The fasted sows had a significantly higher blood plasma concentration of the PGF-metabolite than the control sows from 6 h after ovulation and onwards (Fig. 6). Prostaglandin F has been shown to increase the in vitro motor activity of the isthmus and its circular muscle layer, especially during day 3 of the oestrous cycle [22]. [18] found that treatment with PGF increased the frequency of phasic pressure fluctuations in a dose-dependent manner, supporting the theory that PGF is involved in maintaining intraluminal pressure in the isthmus during proestrus. Before ovulation, there is a physiological decrease in the concentration of prostaglandin F-metabolite, which is associated with a decrease in isthmic pressure [17]. Therefore it may be speculated that an increase in the PGF. production, as reflected by the increased blood plasma concentration of prostaglandin F-metabolite, will further enhance the effect of the previously assumed stress-induced adrenergic response.

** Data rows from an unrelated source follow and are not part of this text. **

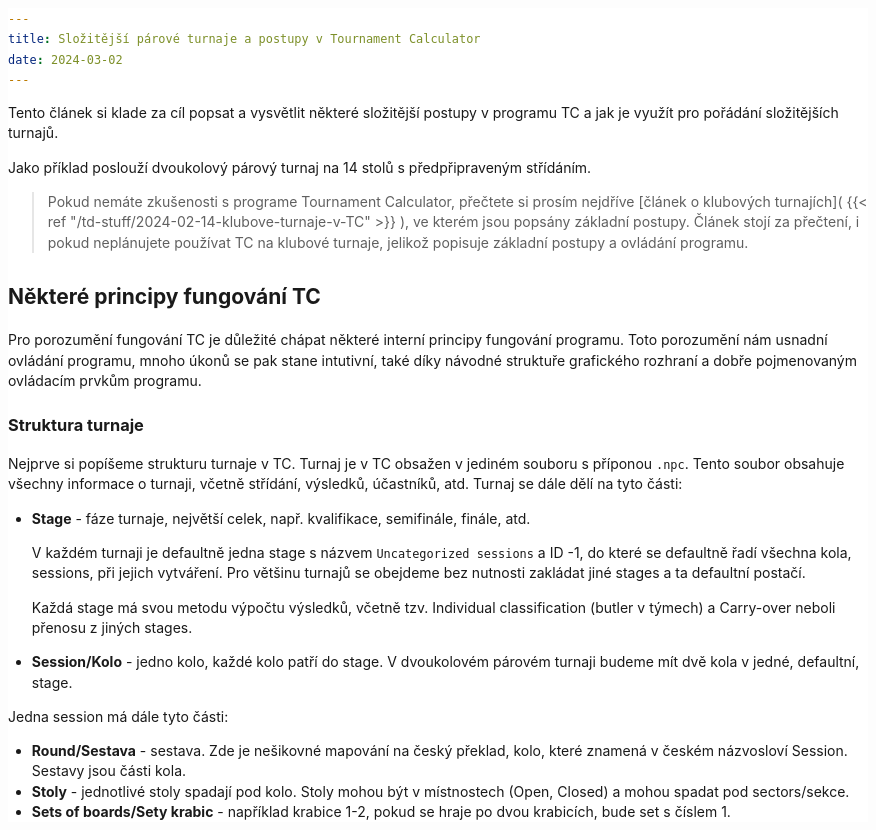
 ```yaml
---
title: Složitější párové turnaje a postupy v Tournament Calculator
date: 2024-03-02
---
```


Tento článek si klade za cíl popsat a vysvětlit některé složitější postupy v
programu TC a jak je využít pro pořádání složitějších turnajů.

Jako příklad poslouží dvoukolový párový turnaj na 14 stolů s předpřipraveným
střídáním.

> Pokud nemáte zkušenosti s programe Tournament Calculator, přečtete si prosím
> nejdříve
> [článek o klubových turnajích]( {{< ref "/td-stuff/2024-02-14-klubove-turnaje-v-TC" >}} ), ve
> kterém jsou popsány základní postupy. Článek stojí za přečtení, i pokud
> neplánujete používat TC na klubové turnaje, jelikož popisuje základní postupy
> a ovládání programu.

## Některé principy fungování TC

Pro porozumění fungování TC je důležité chápat některé interní principy
fungování programu. Toto porozumění nám usnadní ovládání programu, mnoho úkonů
se pak stane intutivní, také díky návodné struktuře grafického rozhraní a dobře
pojmenovaným ovládacím prvkům programu.

### Struktura turnaje

Nejprve si popíšeme strukturu turnaje v TC. Turnaj je v TC obsažen v jediném
souboru s příponou `.npc`. Tento soubor obsahuje všechny informace o turnaji,
včetně střídání, výsledků, účastníků, atd. Turnaj se dále dělí na tyto části:

- **Stage** - fáze turnaje, největší celek, např. kvalifikace, semifinále,
  finále, atd.

  V každém turnaji je defaultně jedna stage s názvem `Uncategorized sessions` a
  ID -1, do které se defaultně řadí všechna kola, sessions, při jejich
  vytváření. Pro většinu turnajů se obejdeme bez nutnosti zakládat jiné stages a
  ta defaultní postačí.

  Každá stage má svou metodu výpočtu výsledků, včetně tzv. Individual
  classification (butler v týmech) a Carry-over neboli přenosu z jiných stages.

- **Session/Kolo** - jedno kolo, každé kolo patří do stage. V dvoukolovém
  párovém turnaji budeme mít dvě kola v jedné, defaultní, stage.

Jedna session má dále tyto části:

- **Round/Sestava** - sestava. Zde je nešikovné mapování na český překlad, kolo,
  které znamená v českém názvosloví Session. Sestavy jsou části kola.
- **Stoly** - jednotlivé stoly spadají pod kolo. Stoly mohou být v místnostech
  (Open, Closed) a mohou spadat pod sectors/sekce.
- **Sets of boards/Sety krabic** - například krabice 1-2, pokud se hraje po dvou
  krabicích, bude set s číslem 1.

No significant difference was observed in P4 levels between the groups (Fig. 5). This is not consistent with earlier findings where increased P4 levels have been noted in sows deprived of food at days 10–11 of pregnancy [27] and direct after ovulation [13]. One reason for this may be that the effect of fasting on the plasma P4 level occurs later than 36 h after the onset of food deprivation, meaning that such a change could not have been detected in the present study.

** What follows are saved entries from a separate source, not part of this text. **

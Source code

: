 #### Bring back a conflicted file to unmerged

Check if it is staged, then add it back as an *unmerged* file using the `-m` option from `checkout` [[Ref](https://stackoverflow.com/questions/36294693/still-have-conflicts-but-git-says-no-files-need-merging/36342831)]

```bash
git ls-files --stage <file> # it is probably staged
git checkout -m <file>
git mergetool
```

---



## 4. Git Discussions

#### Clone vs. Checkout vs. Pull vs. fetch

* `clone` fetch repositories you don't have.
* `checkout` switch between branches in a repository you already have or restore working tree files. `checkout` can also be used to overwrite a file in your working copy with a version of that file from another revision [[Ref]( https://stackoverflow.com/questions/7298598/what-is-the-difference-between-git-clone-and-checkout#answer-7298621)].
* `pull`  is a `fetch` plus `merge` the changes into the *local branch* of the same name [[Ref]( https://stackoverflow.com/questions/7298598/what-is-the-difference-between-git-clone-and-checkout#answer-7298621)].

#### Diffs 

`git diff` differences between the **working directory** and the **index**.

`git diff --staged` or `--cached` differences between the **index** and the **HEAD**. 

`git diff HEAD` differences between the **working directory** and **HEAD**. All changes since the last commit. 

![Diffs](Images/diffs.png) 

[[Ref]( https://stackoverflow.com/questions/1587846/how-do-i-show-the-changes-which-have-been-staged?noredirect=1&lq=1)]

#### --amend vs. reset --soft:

It may be that in our study the period of food deprivation was not long enough to substantiate any differences between the groups with respect to blood serum levels of glucose and triglycerides. Since stress induced glucocorticoid secretion stimulates glycogenesis and lipolysis, the food deprived animals would initially compensate for the lack of energy intake [30]. This is confirmed by the significantly higher level of free fatty acids seen in the fasted sows while the low energy intake resulted in a significantly lower level of insulin during the fasting period. These endocrine changes indicate that the fasted sows were in a catabolic state, which is in agreement with the findings of [13] and [16]. Insulin is thought to be one of the mediators of energy metabolism status and the reproductive development in prepubertal gilts [2]. Further investigation is required in order to establish the importance of insulin as a mediator of nutritional effects and reproductive performance in sows.

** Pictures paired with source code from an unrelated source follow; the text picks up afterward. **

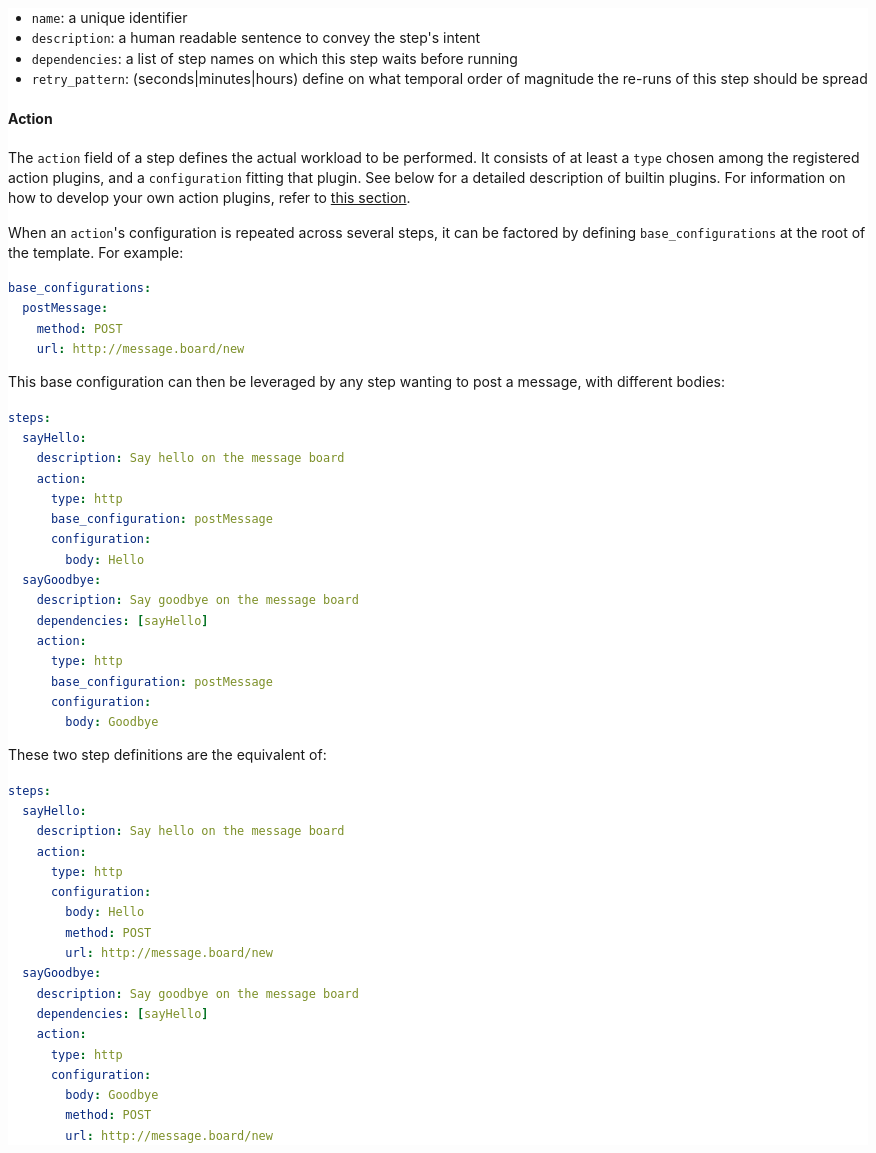 - `name`: a unique identifier
- `description`: a human readable sentence to convey the step's intent
- `dependencies`: a list of step names on which this step waits before running
- `retry_pattern`: (seconds|minutes|hours) define on what temporal order of magnitude the re-runs of this step should be spread 

#### Action

The `action` field of a step defines the actual workload to be performed. It consists of at least a `type` chosen among the registered action plugins, and a `configuration` fitting that plugin. See below for a detailed description of builtin plugins. For information on how to develop your own action plugins, refer to [this section](#plugins).

When an `action`'s configuration is repeated across several steps, it can be factored by defining `base_configurations` at the root of the template. For example:

```yaml
base_configurations:
  postMessage:
    method: POST
    url: http://message.board/new
``` 

This base configuration can then be leveraged by any step wanting to post a message, with different bodies:

```yaml
steps:
  sayHello:
    description: Say hello on the message board
    action:
      type: http
      base_configuration: postMessage
      configuration:
        body: Hello
  sayGoodbye:
    description: Say goodbye on the message board
    dependencies: [sayHello]
    action:
      type: http
      base_configuration: postMessage
      configuration:
        body: Goodbye
```

These two step definitions are the equivalent of: 

```yaml
steps:
  sayHello:
    description: Say hello on the message board
    action:
      type: http
      configuration:
        body: Hello
        method: POST
        url: http://message.board/new
  sayGoodbye:
    description: Say goodbye on the message board
    dependencies: [sayHello]
    action:
      type: http
      configuration:
        body: Goodbye
        method: POST
        url: http://message.board/new
```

The decrease in the transport rate of the ova could also be due to a change in the composition of oviductal fluid. The oviductal fluid is formed by selective transudation from the blood and active secretion from the endosalpinx [6]. Accumulation of fluid in the oviductal lumen is programmed by the concentration of oestrogens and P4 and there is evidence, to suggest that porcine oviductal tissue synthesizes specific oestrous-associated proteins at the time of fertilisation [4, 15]. It may therefore be speculated that a non-physiological hormonal change detected in the peripheral circulation could also affect the composition of the oviductal fluid as well as the oviductal transport of the ova.

Conclusion

It can be concluded that stress induced by food deprivation immediately after ovulation decreased the concentration of insulin and increased the levels of free fatty acids and PGF metabolite but had no effect on the levels of glucose, triglycerides or P4. Stress due to fasting also delayed ova transport through the isthmic part of the oviduct, which is probably an effect of many causes. One of these could be a prolonged α-adrenergic response (contractions) in the smooth circular muscle layers around the isthmus, although the exact mechanism of this phenomenon has to be further evaluated.